- _ABOUT THIS TASK_
Please output all the entries word for word, without the pictures.

- _DATA TO USE_
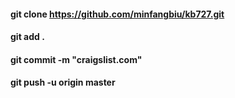 #### git clone https://github.com/minfangbiu/kb727.git

#### git add .

#### git commit -m "craigslist.com"

#### git push -u origin master
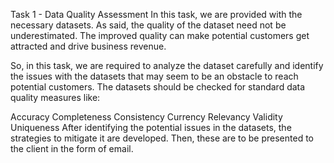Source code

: Task 1 - Data Quality Assessment
In this task, we are provided with the necessary datasets. As said, the quality of the dataset need not be underestimated. The improved quality can make potential customers get attracted and drive business revenue.

So, in this task, we are required to analyze the dataset carefully and identify the issues with the datasets that may seem to be an obstacle to reach potential customers. The datasets should be checked for standard data quality measures like:

Accuracy
Completeness
Consistency
Currency
Relevancy
Validity
Uniqueness
After identifying the potential issues in the datasets, the strategies to mitigate it are developed. Then, these are to be presented to the client in the form of email.
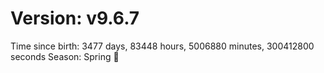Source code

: # Version: v9.6.7
Time since birth: 3477 days, 83448 hours, 5006880 minutes, 300412800 seconds
Season: Spring 🌸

- _RESPONSE FOR THIS EXERCISE_
 #### git clone https://github.com/minfangbiu/kb727.git

#### git add .

#### git commit -m "craigslist.com"

#### git push -u origin master
Source code

: Task 1 - Data Quality Assessment
In this task, we are provided with the necessary datasets. As said, the quality of the dataset need not be underestimated. The improved quality can make potential customers get attracted and drive business revenue.

So, in this task, we are required to analyze the dataset carefully and identify the issues with the datasets that may seem to be an obstacle to reach potential customers. The datasets should be checked for standard data quality measures like:

Accuracy
Completeness
Consistency
Currency
Relevancy
Validity
Uniqueness
After identifying the potential issues in the datasets, the strategies to mitigate it are developed. Then, these are to be presented to the client in the form of email.
Source code

: # Version: v9.6.7
Time since birth: 3477 days, 83448 hours, 5006880 minutes, 300412800 seconds
Season: Spring 🌸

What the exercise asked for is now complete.